*Exercise description*:
Copy each line of the data below in which the word "projektu" can be found.

---------- Records for this task ----------

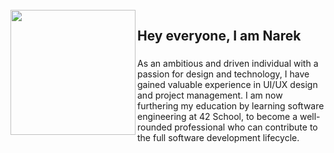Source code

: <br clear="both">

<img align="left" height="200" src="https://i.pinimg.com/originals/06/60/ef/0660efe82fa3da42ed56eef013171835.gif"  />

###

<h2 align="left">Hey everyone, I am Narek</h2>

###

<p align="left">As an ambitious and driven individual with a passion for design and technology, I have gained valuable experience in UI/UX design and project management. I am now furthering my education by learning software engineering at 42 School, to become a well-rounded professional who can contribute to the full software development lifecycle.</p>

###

----------
---------- Records for this task ----------

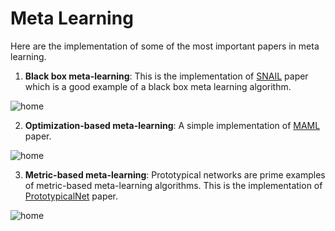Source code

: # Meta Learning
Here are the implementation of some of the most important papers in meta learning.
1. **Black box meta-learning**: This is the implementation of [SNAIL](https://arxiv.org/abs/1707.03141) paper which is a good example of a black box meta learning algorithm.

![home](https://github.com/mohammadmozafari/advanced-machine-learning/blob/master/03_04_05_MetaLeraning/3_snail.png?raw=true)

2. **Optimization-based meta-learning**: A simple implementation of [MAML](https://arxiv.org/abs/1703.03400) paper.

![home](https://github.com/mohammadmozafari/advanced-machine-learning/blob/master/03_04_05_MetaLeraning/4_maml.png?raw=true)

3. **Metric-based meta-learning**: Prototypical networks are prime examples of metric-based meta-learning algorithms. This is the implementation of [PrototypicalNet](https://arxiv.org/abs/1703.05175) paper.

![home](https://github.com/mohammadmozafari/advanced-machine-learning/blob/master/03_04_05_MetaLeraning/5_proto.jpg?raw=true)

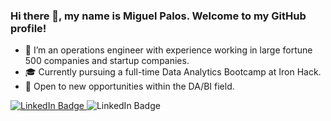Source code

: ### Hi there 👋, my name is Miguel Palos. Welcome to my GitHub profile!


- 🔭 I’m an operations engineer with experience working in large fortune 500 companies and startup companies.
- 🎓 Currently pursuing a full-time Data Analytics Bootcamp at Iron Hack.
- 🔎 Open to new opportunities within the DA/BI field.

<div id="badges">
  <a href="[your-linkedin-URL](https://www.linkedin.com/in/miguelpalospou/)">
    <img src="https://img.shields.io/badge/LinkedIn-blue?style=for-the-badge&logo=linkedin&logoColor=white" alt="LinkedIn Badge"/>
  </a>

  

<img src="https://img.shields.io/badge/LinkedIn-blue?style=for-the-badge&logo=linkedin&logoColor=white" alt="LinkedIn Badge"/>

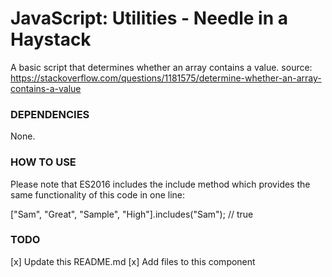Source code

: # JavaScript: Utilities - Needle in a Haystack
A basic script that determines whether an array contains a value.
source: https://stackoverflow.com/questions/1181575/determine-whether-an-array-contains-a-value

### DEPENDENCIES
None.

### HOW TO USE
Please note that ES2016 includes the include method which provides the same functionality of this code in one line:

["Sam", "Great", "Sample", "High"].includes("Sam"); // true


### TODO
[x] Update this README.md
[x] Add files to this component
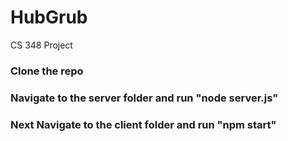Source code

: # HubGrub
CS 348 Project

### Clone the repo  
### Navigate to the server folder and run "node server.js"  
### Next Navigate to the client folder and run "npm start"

----------
---------- Records for this task ----------

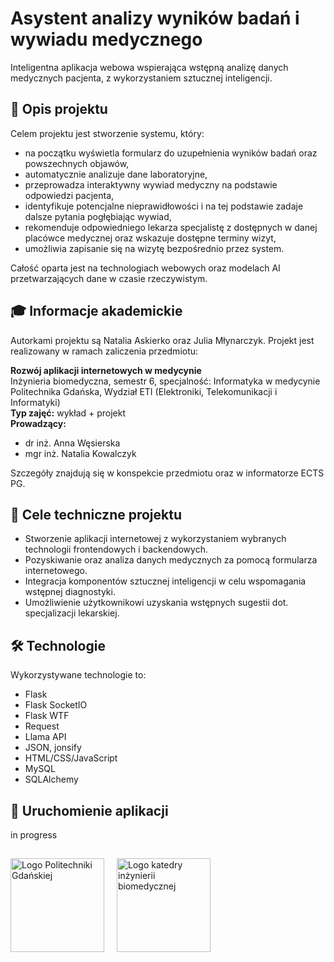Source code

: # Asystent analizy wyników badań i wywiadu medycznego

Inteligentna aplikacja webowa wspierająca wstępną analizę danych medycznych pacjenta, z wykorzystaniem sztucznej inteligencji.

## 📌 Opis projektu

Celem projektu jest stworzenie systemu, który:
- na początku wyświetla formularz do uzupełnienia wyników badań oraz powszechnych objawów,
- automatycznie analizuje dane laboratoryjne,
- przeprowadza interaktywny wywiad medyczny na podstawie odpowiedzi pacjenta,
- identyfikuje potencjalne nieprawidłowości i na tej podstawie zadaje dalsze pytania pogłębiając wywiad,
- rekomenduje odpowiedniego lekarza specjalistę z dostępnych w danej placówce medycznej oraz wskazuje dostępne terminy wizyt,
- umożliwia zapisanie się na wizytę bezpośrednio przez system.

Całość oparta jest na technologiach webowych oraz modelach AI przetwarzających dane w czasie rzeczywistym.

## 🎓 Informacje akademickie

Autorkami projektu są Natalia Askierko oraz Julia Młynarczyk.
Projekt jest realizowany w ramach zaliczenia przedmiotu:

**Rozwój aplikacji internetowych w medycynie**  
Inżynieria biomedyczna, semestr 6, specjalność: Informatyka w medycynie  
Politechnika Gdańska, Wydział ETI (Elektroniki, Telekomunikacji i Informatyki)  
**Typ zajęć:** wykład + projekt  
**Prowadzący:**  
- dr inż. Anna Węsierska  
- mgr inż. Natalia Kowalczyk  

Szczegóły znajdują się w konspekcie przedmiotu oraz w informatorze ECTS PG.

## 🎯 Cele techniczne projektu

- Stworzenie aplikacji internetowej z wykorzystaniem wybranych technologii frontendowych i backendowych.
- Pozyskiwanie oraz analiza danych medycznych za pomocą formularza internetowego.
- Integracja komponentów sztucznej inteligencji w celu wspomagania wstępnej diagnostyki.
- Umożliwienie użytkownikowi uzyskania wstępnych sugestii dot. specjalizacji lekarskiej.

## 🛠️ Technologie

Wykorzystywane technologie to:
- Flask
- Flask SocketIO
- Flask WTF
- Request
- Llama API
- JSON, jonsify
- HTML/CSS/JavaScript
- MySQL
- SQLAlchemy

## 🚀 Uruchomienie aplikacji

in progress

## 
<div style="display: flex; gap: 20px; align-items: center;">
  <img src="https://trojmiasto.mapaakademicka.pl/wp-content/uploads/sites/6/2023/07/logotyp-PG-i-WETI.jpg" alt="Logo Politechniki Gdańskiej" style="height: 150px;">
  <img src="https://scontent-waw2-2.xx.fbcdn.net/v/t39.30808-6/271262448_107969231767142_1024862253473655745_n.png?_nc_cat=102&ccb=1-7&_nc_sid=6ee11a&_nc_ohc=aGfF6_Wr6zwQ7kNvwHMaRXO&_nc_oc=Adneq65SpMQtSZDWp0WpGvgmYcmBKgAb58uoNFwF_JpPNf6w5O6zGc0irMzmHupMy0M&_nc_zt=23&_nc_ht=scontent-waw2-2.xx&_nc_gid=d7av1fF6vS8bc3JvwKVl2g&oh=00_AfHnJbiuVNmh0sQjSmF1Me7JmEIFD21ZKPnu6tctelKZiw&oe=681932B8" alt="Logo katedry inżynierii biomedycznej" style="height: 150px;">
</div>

----------

*Exercise response*:
## 📌 Opis projektu
Celem projektu jest stworzenie systemu, który:
Autorkami projektu są Natalia Askierko oraz Julia Młynarczyk.
## 🎯 Cele techniczne projektu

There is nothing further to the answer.